Webster`s Dictionary defines a pony as “a horse that is small when full-grown.” To a child lucky enough to own one or to be able to ride one, a pony is the best thing on the planet.
I was 11 when my non-horsey parents succumbed to my incessant pleadings and bought me a 14-hand, brown-and-white pinto, who, in a fit of originality, I named “Paint.” They might just as well have injected heroin straight into my veins. The addiction, which was instant, has lasted ever since.
Before Paint, my friend Billy Turner and I only had Holstein milk cows to ride. This was in the early `50s, shortly after World War II, and every GI coming back from Europe had brought home a German helmet. Billy and I had each acquired one of these, and for reasons not clear to me now, we felt it was desirable to wear them as we crept on our bellies through the long grass toward where the cows lay peacefully chewing their cud. When we got close enough, we`d jump up, race toward the startled animals, and leap onto their backs. The cows, naturally, would spring to their feet and dump us, ka-wang, on our German helmets.
Getting a pony to ride, as you can imagine, was infinitely more satisfactory.
Almost from the first day I got Paint, I felt as though I knew how to ride. He came complete with a little Western saddle and a fake silver-mounted bridle, but I soon dispensed with these as time-consuming inconveniences.
I made a rope with a snap on each end, for each side of his halter, and as soon as I got home from school each afternoon, I would catch him in his pasture, snap on the rope, and go play around bareback until it got dark.
Two of my next-door neighbors, Paul Barrett and Jack Baker, also bought ponies, Scout and Chief, at about the same time. So the three of us lived on horseback, exploring every back road and trail between Greenfield and Bernardston (in Massachusetts), before Interstate 91 was built and destroyed all the trails. I also went to every gymkhana in western Massachusetts that I could persuade anyone to drive me to, from Greenfield to Rowe to Charlemont.
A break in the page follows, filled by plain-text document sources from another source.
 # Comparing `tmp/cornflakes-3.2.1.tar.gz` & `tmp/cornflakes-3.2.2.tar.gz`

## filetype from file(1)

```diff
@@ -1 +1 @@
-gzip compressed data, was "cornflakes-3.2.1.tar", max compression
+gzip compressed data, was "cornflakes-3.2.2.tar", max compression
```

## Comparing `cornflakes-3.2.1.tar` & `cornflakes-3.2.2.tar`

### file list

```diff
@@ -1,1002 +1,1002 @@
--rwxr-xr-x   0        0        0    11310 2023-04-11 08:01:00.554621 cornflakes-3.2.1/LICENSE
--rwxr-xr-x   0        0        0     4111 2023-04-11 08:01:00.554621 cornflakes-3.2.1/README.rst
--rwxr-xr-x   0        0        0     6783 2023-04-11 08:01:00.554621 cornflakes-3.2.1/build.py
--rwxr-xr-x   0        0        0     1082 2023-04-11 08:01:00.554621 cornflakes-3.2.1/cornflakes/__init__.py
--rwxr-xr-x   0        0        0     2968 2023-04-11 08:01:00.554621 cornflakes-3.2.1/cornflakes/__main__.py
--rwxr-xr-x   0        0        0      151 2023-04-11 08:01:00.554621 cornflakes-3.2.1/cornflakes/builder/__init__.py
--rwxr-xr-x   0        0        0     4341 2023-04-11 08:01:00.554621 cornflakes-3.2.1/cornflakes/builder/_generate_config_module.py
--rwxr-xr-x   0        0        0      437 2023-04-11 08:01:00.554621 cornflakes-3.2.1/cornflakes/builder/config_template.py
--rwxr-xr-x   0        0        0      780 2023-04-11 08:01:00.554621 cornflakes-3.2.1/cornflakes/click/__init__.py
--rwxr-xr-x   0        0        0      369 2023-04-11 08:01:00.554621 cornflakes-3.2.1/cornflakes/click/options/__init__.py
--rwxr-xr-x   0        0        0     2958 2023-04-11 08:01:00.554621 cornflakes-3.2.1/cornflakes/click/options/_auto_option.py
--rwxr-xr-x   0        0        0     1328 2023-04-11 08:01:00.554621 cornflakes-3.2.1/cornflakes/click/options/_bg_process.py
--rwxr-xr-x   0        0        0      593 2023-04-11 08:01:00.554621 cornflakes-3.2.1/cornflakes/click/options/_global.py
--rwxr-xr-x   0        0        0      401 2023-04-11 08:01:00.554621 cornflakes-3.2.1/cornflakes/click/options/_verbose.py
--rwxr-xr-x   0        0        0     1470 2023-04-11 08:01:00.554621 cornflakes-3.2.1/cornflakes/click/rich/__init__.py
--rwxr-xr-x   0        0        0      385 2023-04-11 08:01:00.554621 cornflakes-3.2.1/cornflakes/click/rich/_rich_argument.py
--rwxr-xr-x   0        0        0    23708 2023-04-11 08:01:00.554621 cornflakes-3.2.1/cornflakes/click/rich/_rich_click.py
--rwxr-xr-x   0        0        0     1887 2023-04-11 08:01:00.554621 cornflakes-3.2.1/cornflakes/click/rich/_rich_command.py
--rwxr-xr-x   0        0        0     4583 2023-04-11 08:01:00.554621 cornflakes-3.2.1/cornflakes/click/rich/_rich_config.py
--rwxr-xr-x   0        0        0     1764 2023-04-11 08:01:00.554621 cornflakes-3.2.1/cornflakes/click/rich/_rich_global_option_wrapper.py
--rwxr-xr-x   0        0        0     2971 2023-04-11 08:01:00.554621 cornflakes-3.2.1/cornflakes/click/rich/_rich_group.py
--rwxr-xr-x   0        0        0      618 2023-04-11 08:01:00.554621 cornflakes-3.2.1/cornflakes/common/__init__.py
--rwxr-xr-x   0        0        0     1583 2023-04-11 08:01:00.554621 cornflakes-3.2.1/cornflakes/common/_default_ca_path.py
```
Paint traveled in a wooden, homemade, single-horse trailer, with no roof.
And I still have the first blue ribbon I ever won, in the first class I ever entered, probably something like pole bending or sit a buck. It`s inscribed “Stoneleigh Gymkhana, April 24, 1954.”
I`m convinced that ponies are just the right size for kids. They aren`t huge and intimidating, but they can do everything a horse can do, only on a smaller and friendlier scale.
I wasn`t involved in jumping with my pony, but in the years since, I`ve always marveled at how easily little ponies can jump quite big fences. If horses could jump in the same proportion to their size as ponies, they could clear 6 feet with ease.
I`m sure there are tough, mean ponies, but most of the ones I`ve spent any time around have had great personalities. Paint would let me crawl under his belly, sit on him backward, ride double, or do anything I wanted.
You know those warnings you read, “Kids, don`t try this at home?” Well, here are some of those warnings that we ignored.
We`d take a flying saucer, like you use for winter sledding, and tie rope handles on each side. I`d put my Western saddle on Paint and hitch one end of a rope to the saddle horn and the other end to the handle on the saucer. Then I`d put some grain bags in the saucer as protection against the friction and heat. One of my friends would sit in the saucer, and I`d gallop Paint in zigzags as fast as he could go across the hayfield until my friend got flung out. Then we`d switch, and it would be my turn in the saucer.
Down in Whately, Mass., there was a broad, shallow river that we could gallop into. Pretending to be outlaws being shot at by the sheriff, we`d pretend to get hit, fling our arms into the air, and fall off backwards into the river.
One stunt I never mastered was scooping up a chicken from the ground at a dead run. I`d read that this was a test of riding skill for some Indian tribe, so, of course, I had to try it. We didn`t have any live chickens to chase, so I filled a paper bag with hay and twisted the top to approximate a chicken`s neck. I`d hang onto the saddle horn with my left hand and reach down with my right hand as far as I could.
But after gravity took over and I rolled under Paint`s hooves a couple of times, that trick lost its appeal.
Instead of having a lemonade stand to make money, I had a pony ride stand at the end of our driveway on Bernardston Road. I painted a sign that read, “Pony Rides, 10 cents. Three for 25 cents.”
I had a folding card table and a little metal cash box.
My friend David O`Brien saw a picture of this setup a few years ago and said to me, “Denny, 45 years later, and nothing has changed except the size of your operation.”
Yes, ponies can hook you for life. Essentially, they can change and direct your life, if you get sufficiently enthralled.
There`s only one bad thing about ponies, but it isn`t their fault. They`re little, and most people outgrow them. One of the saddest days of a pony owner`s life is when the pony has to be sold to make way for that first horse.
The silver lining to this, though, is that a good pony will always find a loving home. There`s always another little kid yearning to ride and cherish him.